Trois d'entre elles sont globalement favorables aux victimes : il s'agit des recommandations n° 25, 27 et 28 qui suggèrent respectivement d'imposer au juge de procéder à une évaluation distincte pour chaque chef de préjudice (abandon de l'indemnisation « tous chefs de préjudice confondus »), de privilégier le versement d'un capital pour les dommages de « faible ampleur » et de conforter la possibilité pour le juge de décider du versement d'une rente indexée en lui laissant plus de latitude dans le choix de l'indice et dans la détermination des conditions de révision de la rente. Ces recommandations vont dans le sens des solutions réclamées depuis longtemps par les victimes, leurs associations et leurs conseils.

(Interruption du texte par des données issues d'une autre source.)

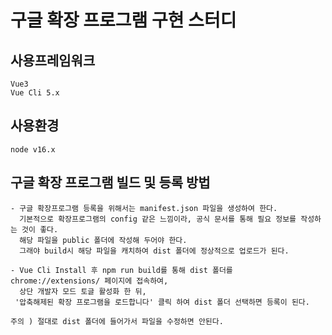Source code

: # 구글 확장 프로그램 구현 스터디

## 사용프레임워크
```
Vue3
Vue Cli 5.x
```

## 사용환경
```
node v16.x
```

## 구글 확장 프로그램 빌드 및 등록 방법
```
- 구글 확장프로그램 등록을 위해서는 manifest.json 파일을 생성하여 한다.
  기본적으로 확장프로그램의 config 같은 느낌이라, 공식 문서를 통해 필요 정보를 작성하는 것이 좋다.
  해당 파일을 public 폴더에 작성해 두어야 한다. 
  그래야 build시 해당 파일을 캐치하여 dist 폴더에 정상적으로 업로드가 된다.

- Vue Cli Install 후 npm run build를 통해 dist 폴더를 chrome://extensions/ 페이지에 접속하여,
  상단 개발자 모드 토글 활성화 한 뒤,
 '압축해제된 확장 프로그램을 로드합니다' 클릭 하여 dist 폴더 선택하면 등록이 된다.

주의 ) 절대로 dist 폴더에 들어가서 파일을 수정하면 안된다.
```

En revanche, la recommandation n° 26 fait froid dans le dos. Elle propose en effet de prévoir l'adoption, par décret, d'un « barème national d'invalidité », régulièrement révisé et censé servir de référence au juge. Le rapport est très imprécis à ce sujet : vraisemblablement, il ne s'agirait pas d'un barème au sens strict mais plutôt d'un référentiel qui « ne porterait que sur le préjudice fonctionnel ». Que faut-il entendre par là ? Le rapport n'apporte aucune indication complémentaire, notamment sur la consistance de ce préjudice fonctionnel. Aussi, en l'état, et en présence d'un tel flou juridique, il convient d'être extrêmement vigilant quant au devenir de cette proposition, qui, sous couvert d'une lutte contre les inégalités indemnitaires (on retrouve là le vieil argument du monde assurantiel...), pourrait bien favoriser la mise en place d'un véritable barème, contraire au principe de réparation intégrale.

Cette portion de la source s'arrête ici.